Loi Duplomb : à l’Assemblée, les mensonges de la ministre de l’Agriculture

Politique

Loi Duplomb : à l'Assemblée, les mensonges de la ministre de l'Agriculture

Le débat découlant de la pétition record contre la loi Duplomb s’est tenu le 11 février à l’Assemblée. Deux visions de l’agriculture se sont opposées, avec un bloc allant du centre à l’extrême droite prêt à tordre la réalité.

Le moment était tout aussi symbolique qu’inédit. Sept mois après la pétition record — 2,1 millions de signatures — appelant à abroger la loi Duplomb, le débat découlant de la mobilisation citoyenne se tenait mercredi 11 février à l’Assemblée nationale. Issu d’une mobilisation de la société civile, l’évènement aurait pu être l’occasion de renouer avec la démocratie, mais il a tourné au vaste simulacre.

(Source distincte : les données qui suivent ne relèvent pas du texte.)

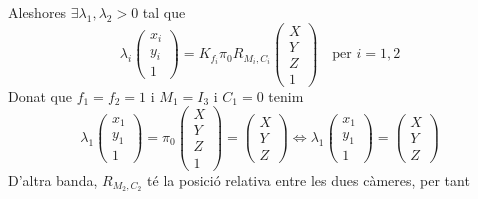 \documentclass[a4paper,12pt]{article}
\begin{document}
\begin{enumerate}
		Aleshores $\exists \lambda_1, \lambda_2 > 0$ tal que
		\begin{displaymath}
			\lambda_i \begin{pmatrix}x_i\\y_i\\1\end{pmatrix} = K_{f_i} \pi_0 R_{M_i, C_i} \begin{pmatrix}X\\Y\\Z\\1\end{pmatrix} \quad \text{per } i = 1, 2
		\end{displaymath}
		Donat que $f_1 = f_2 = 1$ i $M_1 = I_3$ i $C_1 = 0$ tenim
		\begin{displaymath}
			\lambda_1 \begin{pmatrix}x_1\\y_1\\1\end{pmatrix} = \pi_0 \begin{pmatrix}X\\Y\\Z\\1\end{pmatrix} = \begin{pmatrix}X\\Y\\Z\end{pmatrix} \iff \lambda_1 \begin{pmatrix}x_1\\y_1\\1\end{pmatrix} = \begin{pmatrix}X\\Y\\Z\end{pmatrix}
		\end{displaymath}
		D'altra banda, $R_{M_2, C_2}$ té la posició relativa entre les dues càmeres, per tant
		\begin{displaymath}

\end{displaymath}
\end{enumerate}
\end{document}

En filigrane, deux visions du monde agricole se sont opposées dans l’hémicycle clairsemé. Au centre, à droite et à l’extrême droite était défendue « une loi juste, nécessaire, et équilibrée ». Elle permettrait de maintenir la compétitivité d’une agriculture française associée par la gauche aux « morbides » références du « cancer », selon les mots de la corapporteuse parlementaire sur la pétition contre la loi Duplomb Hélène Laporte (Rassemblement national). Tandis qu’une refonte en profondeur du modèle agricole a été poussée par une gauche unie. Celle d’un monde où le « principe de précaution », le « soutien aux agriculteurs », et le « développement d’alternatives aux pesticides néfastes » ne feraient qu’un.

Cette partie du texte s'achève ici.